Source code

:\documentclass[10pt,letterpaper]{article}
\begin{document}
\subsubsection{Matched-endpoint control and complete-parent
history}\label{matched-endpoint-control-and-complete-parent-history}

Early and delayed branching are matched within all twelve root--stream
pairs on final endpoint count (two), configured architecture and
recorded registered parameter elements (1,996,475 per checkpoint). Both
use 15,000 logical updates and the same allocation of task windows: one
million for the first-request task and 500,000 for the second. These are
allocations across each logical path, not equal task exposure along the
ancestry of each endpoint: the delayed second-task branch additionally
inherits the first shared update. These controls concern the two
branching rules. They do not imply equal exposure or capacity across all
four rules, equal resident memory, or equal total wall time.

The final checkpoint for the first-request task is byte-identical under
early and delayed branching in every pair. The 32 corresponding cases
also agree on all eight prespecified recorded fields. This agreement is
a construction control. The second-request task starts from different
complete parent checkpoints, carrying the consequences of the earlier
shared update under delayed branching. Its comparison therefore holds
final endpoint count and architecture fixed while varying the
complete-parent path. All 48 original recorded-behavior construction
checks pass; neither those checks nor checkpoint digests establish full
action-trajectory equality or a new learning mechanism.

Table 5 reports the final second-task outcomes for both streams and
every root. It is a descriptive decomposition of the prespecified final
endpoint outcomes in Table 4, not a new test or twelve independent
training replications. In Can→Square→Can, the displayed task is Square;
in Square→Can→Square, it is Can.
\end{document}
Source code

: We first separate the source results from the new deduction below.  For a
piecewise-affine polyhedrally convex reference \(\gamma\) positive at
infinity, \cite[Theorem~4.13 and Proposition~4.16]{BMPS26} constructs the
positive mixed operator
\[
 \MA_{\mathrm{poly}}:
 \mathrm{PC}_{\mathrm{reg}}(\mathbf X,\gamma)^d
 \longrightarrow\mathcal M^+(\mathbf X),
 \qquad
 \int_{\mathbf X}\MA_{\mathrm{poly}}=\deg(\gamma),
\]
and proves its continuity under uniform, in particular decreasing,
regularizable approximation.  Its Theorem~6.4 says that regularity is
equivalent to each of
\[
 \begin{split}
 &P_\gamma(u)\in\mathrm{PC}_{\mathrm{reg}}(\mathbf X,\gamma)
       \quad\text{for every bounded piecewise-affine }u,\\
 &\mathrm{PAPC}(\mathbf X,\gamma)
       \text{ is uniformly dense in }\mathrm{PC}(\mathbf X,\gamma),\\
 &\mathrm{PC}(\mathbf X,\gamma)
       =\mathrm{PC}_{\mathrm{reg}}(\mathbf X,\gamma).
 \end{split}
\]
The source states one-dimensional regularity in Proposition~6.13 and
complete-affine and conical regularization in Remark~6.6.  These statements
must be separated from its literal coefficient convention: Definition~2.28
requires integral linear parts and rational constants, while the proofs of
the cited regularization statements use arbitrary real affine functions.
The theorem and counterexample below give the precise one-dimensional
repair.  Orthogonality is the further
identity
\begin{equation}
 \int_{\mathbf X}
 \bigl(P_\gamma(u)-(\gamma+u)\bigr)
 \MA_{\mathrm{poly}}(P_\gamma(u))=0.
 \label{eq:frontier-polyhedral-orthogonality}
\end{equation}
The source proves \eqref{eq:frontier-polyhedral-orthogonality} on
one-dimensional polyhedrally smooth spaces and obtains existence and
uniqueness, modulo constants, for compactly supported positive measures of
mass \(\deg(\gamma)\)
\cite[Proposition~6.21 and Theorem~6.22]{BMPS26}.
════
From the listing above, repeat exactly the lines starting at the line that includes "complete parent checkpoints, carrying" and ending at the line that includes "We first separate", with nothing outside that span.

ANSWER SPACE:
complete parent checkpoints, carrying the consequences of the earlier
shared update under delayed branching. Its comparison therefore holds
final endpoint count and architecture fixed while varying the
complete-parent path. All 48 original recorded-behavior construction
checks pass; neither those checks nor checkpoint digests establish full
action-trajectory equality or a new learning mechanism.

Table 5 reports the final second-task outcomes for both streams and
every root. It is a descriptive decomposition of the prespecified final
endpoint outcomes in Table 4, not a new test or twelve independent
training replications. In Can→Square→Can, the displayed task is Square;
in Square→Can→Square, it is Can.
\end{document}
Source code

: We first separate the source results from the new deduction below.  For a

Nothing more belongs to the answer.